GOAL OF THE EXERCISE
Transcribe exactly everything in the data below from the line containing "Bar Map Sensor](https://www.driftmotion.com/MAP3-p/dm4034.htm)" down to the line containing "This sensor will", both lines included and nothing further.

EXTRACTED DATA
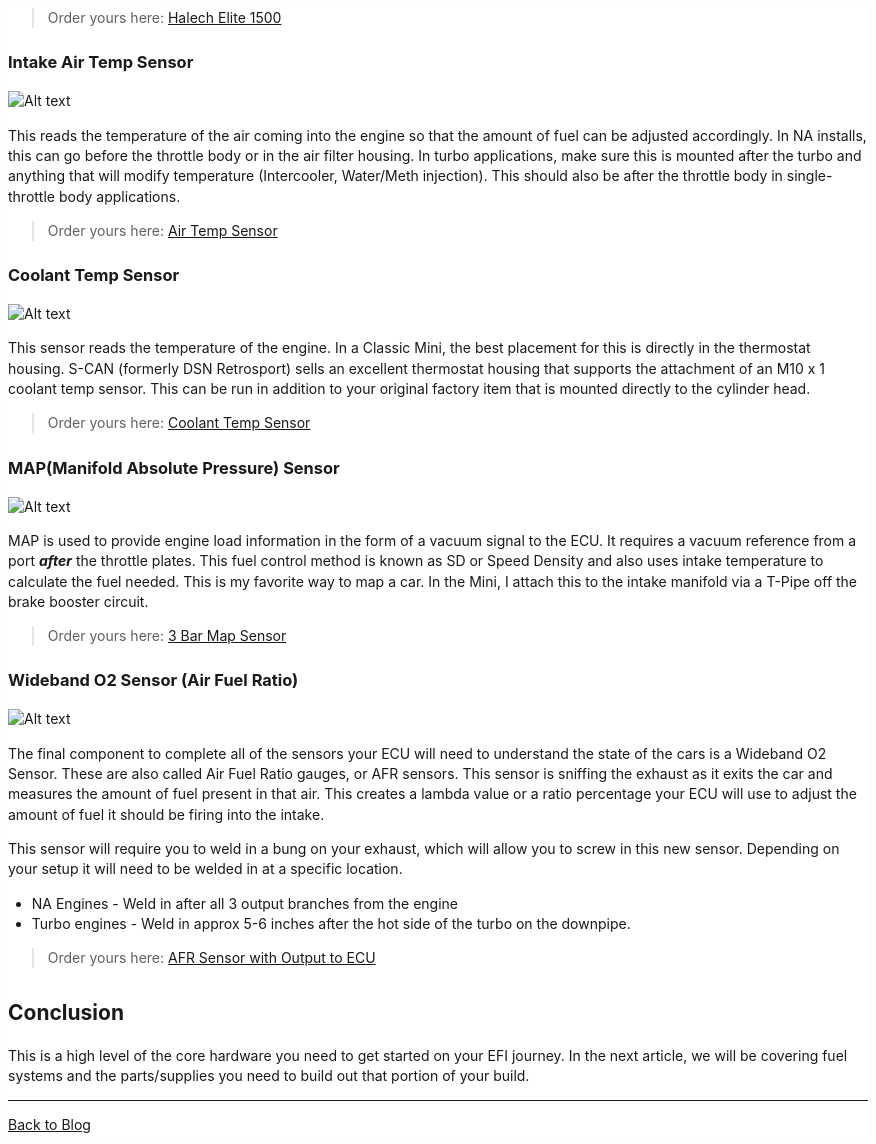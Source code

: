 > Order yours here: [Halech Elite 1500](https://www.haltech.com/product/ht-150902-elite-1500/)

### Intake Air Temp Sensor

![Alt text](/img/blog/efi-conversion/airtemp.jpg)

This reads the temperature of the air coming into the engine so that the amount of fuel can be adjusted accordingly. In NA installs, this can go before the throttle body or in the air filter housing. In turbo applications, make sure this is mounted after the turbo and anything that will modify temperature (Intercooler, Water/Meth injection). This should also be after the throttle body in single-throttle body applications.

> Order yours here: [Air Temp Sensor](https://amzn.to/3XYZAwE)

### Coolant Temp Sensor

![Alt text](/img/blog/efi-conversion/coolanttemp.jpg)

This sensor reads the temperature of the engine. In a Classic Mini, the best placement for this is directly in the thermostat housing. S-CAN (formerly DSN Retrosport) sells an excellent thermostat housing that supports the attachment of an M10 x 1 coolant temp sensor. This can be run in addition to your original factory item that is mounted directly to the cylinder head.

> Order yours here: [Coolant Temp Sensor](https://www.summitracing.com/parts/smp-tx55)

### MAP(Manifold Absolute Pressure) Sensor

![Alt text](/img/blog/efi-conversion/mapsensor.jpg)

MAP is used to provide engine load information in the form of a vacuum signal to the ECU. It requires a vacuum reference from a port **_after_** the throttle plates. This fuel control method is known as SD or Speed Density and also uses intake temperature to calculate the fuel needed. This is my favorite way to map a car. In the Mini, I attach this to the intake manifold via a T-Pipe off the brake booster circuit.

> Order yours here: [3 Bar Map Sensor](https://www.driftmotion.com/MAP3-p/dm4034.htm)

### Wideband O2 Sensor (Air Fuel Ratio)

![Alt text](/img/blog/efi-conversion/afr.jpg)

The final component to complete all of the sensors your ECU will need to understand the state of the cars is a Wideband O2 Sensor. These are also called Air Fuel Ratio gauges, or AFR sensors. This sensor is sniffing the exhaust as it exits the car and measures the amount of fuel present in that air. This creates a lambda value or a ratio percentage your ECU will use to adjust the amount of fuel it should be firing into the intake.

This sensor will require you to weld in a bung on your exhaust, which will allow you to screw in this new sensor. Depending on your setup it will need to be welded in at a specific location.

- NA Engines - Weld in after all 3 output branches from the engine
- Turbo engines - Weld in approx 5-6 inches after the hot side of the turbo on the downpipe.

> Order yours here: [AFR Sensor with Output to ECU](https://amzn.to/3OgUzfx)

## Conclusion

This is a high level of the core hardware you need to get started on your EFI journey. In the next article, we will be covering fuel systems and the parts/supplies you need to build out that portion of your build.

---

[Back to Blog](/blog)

RESPONSE TO THIS TASK
> Order yours here: [3 Bar Map Sensor](https://www.driftmotion.com/MAP3-p/dm4034.htm)

### Wideband O2 Sensor (Air Fuel Ratio)

![Alt text](/img/blog/efi-conversion/afr.jpg)

The final component to complete all of the sensors your ECU will need to understand the state of the cars is a Wideband O2 Sensor. These are also called Air Fuel Ratio gauges, or AFR sensors. This sensor is sniffing the exhaust as it exits the car and measures the amount of fuel present in that air. This creates a lambda value or a ratio percentage your ECU will use to adjust the amount of fuel it should be firing into the intake.

This sensor will require you to weld in a bung on your exhaust, which will allow you to screw in this new sensor. Depending on your setup it will need to be welded in at a specific location.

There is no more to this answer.